Trace - How can we evaluate the actual cost of a filter or select?

Time to Complete

Approximately 45 minutes

Introduction

The Coherence Query Language or CohQL allows developers to create complex SQL like queries against cached data. Queries are performed in one of two ways:

Using Filters - Filters, based on the com.tangosol.util.Filter class, allow the development of queries using combinations of value extractors and combinations of and, or, not, like and similar filters to perform queries. Filters are then executed against a cache and return a result set.
Using Queries - Queries use and SQL like syntax and the import com.tangosol.util.QueryHelper class to create a Filter instance. Behind the scenes QueryHelper creates a set of Filters which match the provided select statement.

indexes

Prior to Coherence 3.7.1 there was no way to determine the performance of a query other then timing it in code or by hand, neither of which being optimal or even convenient. In addition it was impossible to determine which portions of the query had the most impact. For example did a specific and filter have more impact on the query performance then a like filter? Would an index on one of the fields changed the performance?

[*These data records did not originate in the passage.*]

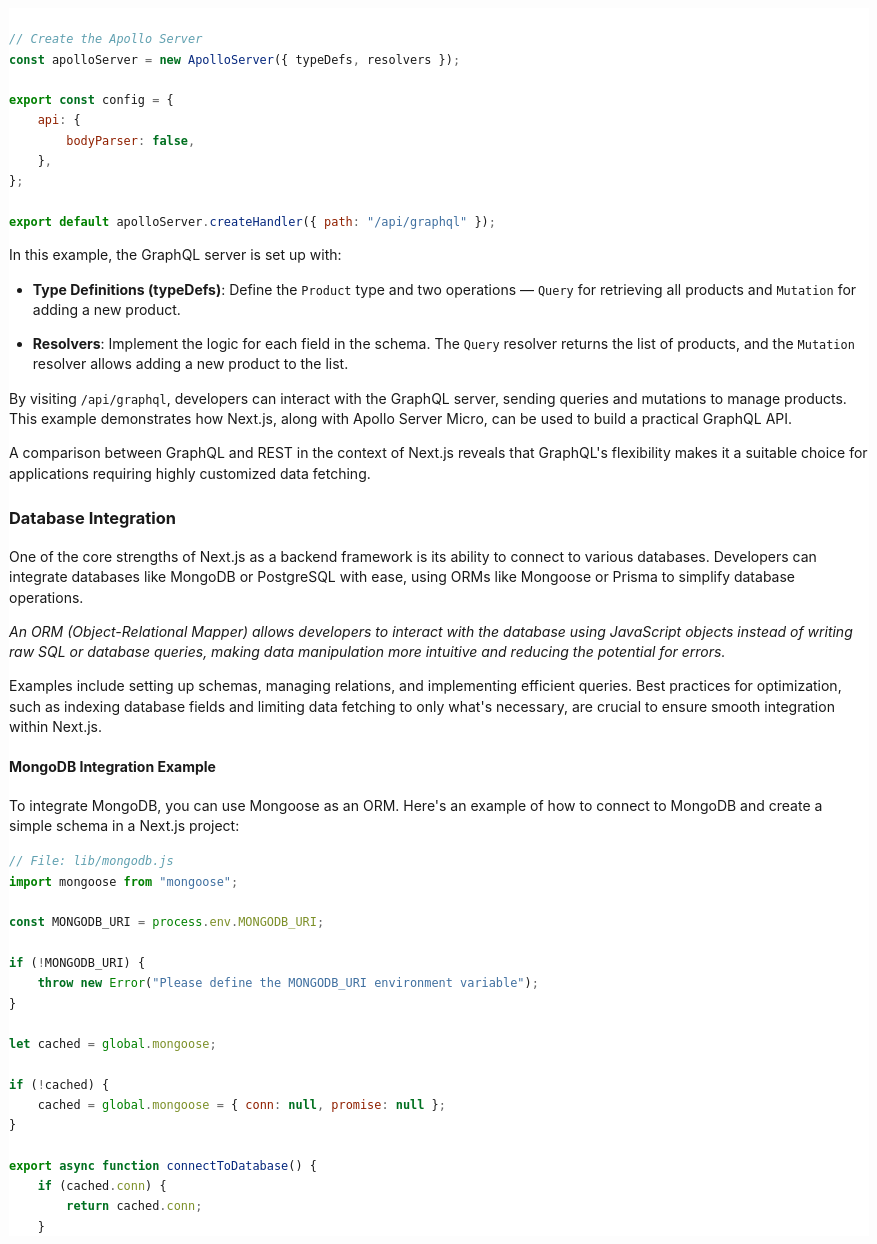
 ```javascript

// Create the Apollo Server
const apolloServer = new ApolloServer({ typeDefs, resolvers });

export const config = {
	api: {
		bodyParser: false,
	},
};

export default apolloServer.createHandler({ path: "/api/graphql" });
```

In this example, the GraphQL server is set up with:

- **Type Definitions (typeDefs)**: Define the `Product` type and two operations — `Query` for retrieving all products and `Mutation` for adding a new product.

- **Resolvers**: Implement the logic for each field in the schema. The `Query` resolver returns the list of products, and the `Mutation` resolver allows adding a new product to the list.

By visiting `/api/graphql`, developers can interact with the GraphQL server, sending queries and mutations to manage products. This example demonstrates how Next.js, along with Apollo Server Micro, can be used to build a practical GraphQL API.

A comparison between GraphQL and REST in the context of Next.js reveals that GraphQL's flexibility makes it a suitable choice for applications requiring highly customized data fetching.

### Database Integration

One of the core strengths of Next.js as a backend framework is its ability to connect to various databases. Developers can integrate databases like MongoDB or PostgreSQL with ease, using ORMs like Mongoose or Prisma to simplify database operations.

_An ORM (Object-Relational Mapper) allows developers to interact with the database using JavaScript objects instead of writing raw SQL or database queries, making data manipulation more intuitive and reducing the potential for errors._

Examples include setting up schemas, managing relations, and implementing efficient queries. Best practices for optimization, such as indexing database fields and limiting data fetching to only what's necessary, are crucial to ensure smooth integration within Next.js.

#### MongoDB Integration Example

To integrate MongoDB, you can use Mongoose as an ORM. Here's an example of how to connect to MongoDB and create a simple schema in a Next.js project:

```javascript
// File: lib/mongodb.js
import mongoose from "mongoose";

const MONGODB_URI = process.env.MONGODB_URI;

if (!MONGODB_URI) {
	throw new Error("Please define the MONGODB_URI environment variable");
}

let cached = global.mongoose;

if (!cached) {
	cached = global.mongoose = { conn: null, promise: null };
}

export async function connectToDatabase() {
	if (cached.conn) {
		return cached.conn;
	}
```
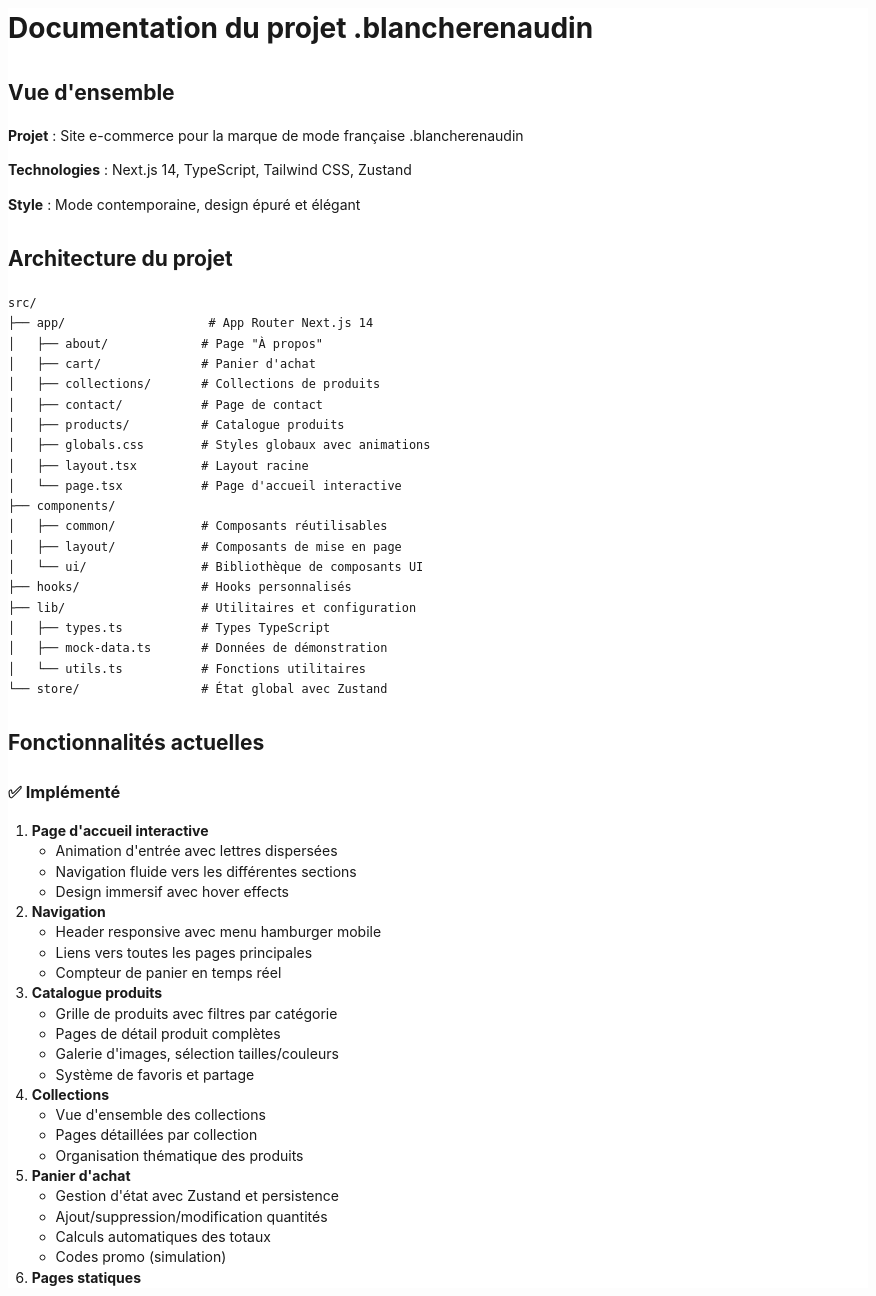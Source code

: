 # Documentation du projet .blancherenaudin

## Vue d'ensemble

**Projet** : Site e-commerce pour la marque de mode française .blancherenaudin

**Technologies** : Next.js 14, TypeScript, Tailwind CSS, Zustand

**Style** : Mode contemporaine, design épuré et élégant

## Architecture du projet

```
src/
├── app/                    # App Router Next.js 14
│   ├── about/             # Page "À propos"
│   ├── cart/              # Panier d'achat
│   ├── collections/       # Collections de produits
│   ├── contact/           # Page de contact
│   ├── products/          # Catalogue produits
│   ├── globals.css        # Styles globaux avec animations
│   ├── layout.tsx         # Layout racine
│   └── page.tsx           # Page d'accueil interactive
├── components/
│   ├── common/            # Composants réutilisables
│   ├── layout/            # Composants de mise en page
│   └── ui/                # Bibliothèque de composants UI
├── hooks/                 # Hooks personnalisés
├── lib/                   # Utilitaires et configuration
│   ├── types.ts           # Types TypeScript
│   ├── mock-data.ts       # Données de démonstration
│   └── utils.ts           # Fonctions utilitaires
└── store/                 # État global avec Zustand
```

## Fonctionnalités actuelles

### ✅ Implémenté

1. **Page d'accueil interactive**
   - Animation d'entrée avec lettres dispersées
   - Navigation fluide vers les différentes sections
   - Design immersif avec hover effects
2. **Navigation**
   - Header responsive avec menu hamburger mobile
   - Liens vers toutes les pages principales
   - Compteur de panier en temps réel
3. **Catalogue produits**
   - Grille de produits avec filtres par catégorie
   - Pages de détail produit complètes
   - Galerie d'images, sélection tailles/couleurs
   - Système de favoris et partage
4. **Collections**
   - Vue d'ensemble des collections
   - Pages détaillées par collection
   - Organisation thématique des produits
5. **Panier d'achat**
   - Gestion d'état avec Zustand et persistence
   - Ajout/suppression/modification quantités
   - Calculs automatiques des totaux
   - Codes promo (simulation)
6. **Pages statiques**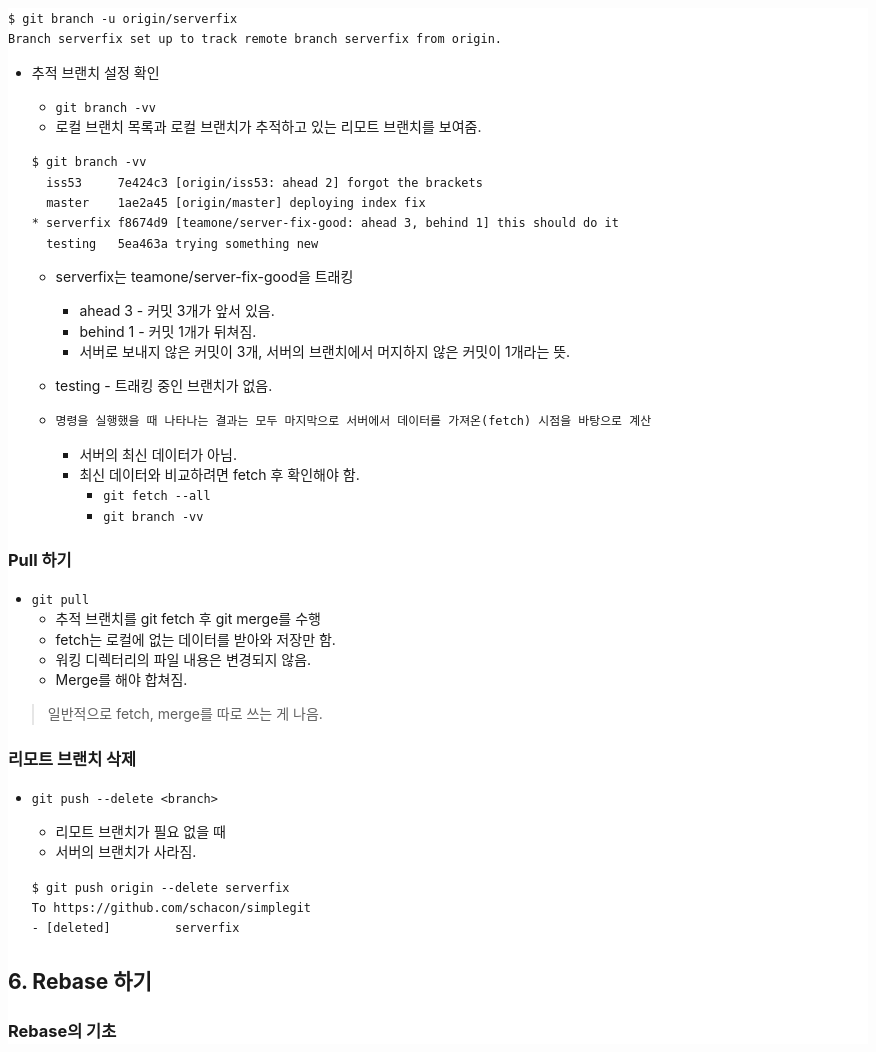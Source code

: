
   ```shell
  $ git branch -u origin/serverfix
  Branch serverfix set up to track remote branch serverfix from origin.
  ```

- 추적 브랜치 설정 확인

  - `git branch -vv`
  - 로컬 브랜치 목록과 로컬 브랜치가 추적하고 있는 리모트 브랜치를 보여줌.

  ```shell
  $ git branch -vv
    iss53     7e424c3 [origin/iss53: ahead 2] forgot the brackets
    master    1ae2a45 [origin/master] deploying index fix
  * serverfix f8674d9 [teamone/server-fix-good: ahead 3, behind 1] this should do it
    testing   5ea463a trying something new
  ```

  - serverfix는 teamone/server-fix-good을 트래킹
    - ahead 3 - 커밋 3개가 앞서 있음.
    - behind 1 - 커밋 1개가 뒤쳐짐.
    - 서버로 보내지 않은 커밋이 3개, 서버의 브랜치에서 머지하지 않은 커밋이 1개라는 뜻.
  - testing - 트래킹 중인 브랜치가 없음.

  - `명령을 실행했을 때 나타나는 결과는 모두 마지막으로 서버에서 데이터를 가져온(fetch) 시점을 바탕으로 계산`

    - 서버의 최신 데이터가 아님.
    - 최신 데이터와 비교하려면 fetch 후 확인해야 함.
      - `git fetch --all`
      - `git branch -vv`

### Pull 하기

- `git pull`
  - 추적 브랜치를 git fetch 후 git merge를 수행
  - fetch는 로컬에 없는 데이터를 받아와 저장만 함.
  - 워킹 디렉터리의 파일 내용은 변경되지 않음.
  - Merge를 해야 합쳐짐.

> 일반적으로 fetch, merge를 따로 쓰는 게 나음.

### 리모트 브랜치 삭제

- `git push --delete <branch>`

  - 리모트 브랜치가 필요 없을 때
  - 서버의 브랜치가 사라짐.

  ```shell
  $ git push origin --delete serverfix
  To https://github.com/schacon/simplegit
  - [deleted]         serverfix
  ```

## 6. Rebase 하기

### Rebase의 기초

Coherence 3.7.1 introduced two new features to support static and dynamic evaluation of query performance. These two features are:

Explain plans - a static analysis of a query producing an estimated cost for the query
trace - a dynamic analysis of the query, producing an actual effectiveness rating for a query.

Using explain plans and trace statements developers can examine how queries are executed, in what order clauses are executed and the effect of a given index. Both of these features can be executed from both the command line, or from within an applications code. Providing an easy to use robust mechanism for examining the performance of a given query.

The purpose of this tutorial is to:

Use basic Filter and QueryHelper classes to query a cache.
Estimate the performance of a query using explain plans
Evaluate performance of a query and the impact of filters
Explore queries using the Coherence query application

Hardware and Software Requirements

The following is a list of hardware and software requirements:

Coherence 3.7.1, which can be downloaded here.
Coherence CQL sample code, which can be downloaded here.

Prerequisites

Before starting this tutorial, you should:

Have a basic working knowledge of Linux commands and command line syntax
Have access to and have already installed Coherence 3.7.1
Have downloaded and unpacked the OBE sample code. This code is designed to run on Linux and similar operating systems but can be adapted to Windows if required.
Have downloaded and installed an Oracle Java JDK version 1.6.0_26 or later. The Oracle JDK kits and associated products can be found here.
The installation of Java is outside the scope of this OBE. For more information, see the JDK download and installation pages.
Have a working knowledge of Java annotations.

Before running this tutorial, you should download and install Oracle Coherence 3.7.1 and the associated example source code. The following steps review the installation process of Coherence 3.7.1, as well as the expected installation locations. Note that if you have previously installed Coherence 3.7.1 you may skip this step.

Using the link above, accept the license agreement and download Coherence 3.7.1.
Note that for this tutorial, it is assumed that files are downloaded to/tmp/. and installed into /opt.

Open a command prompt and change directory to the location where Oracle Coherence will be installed.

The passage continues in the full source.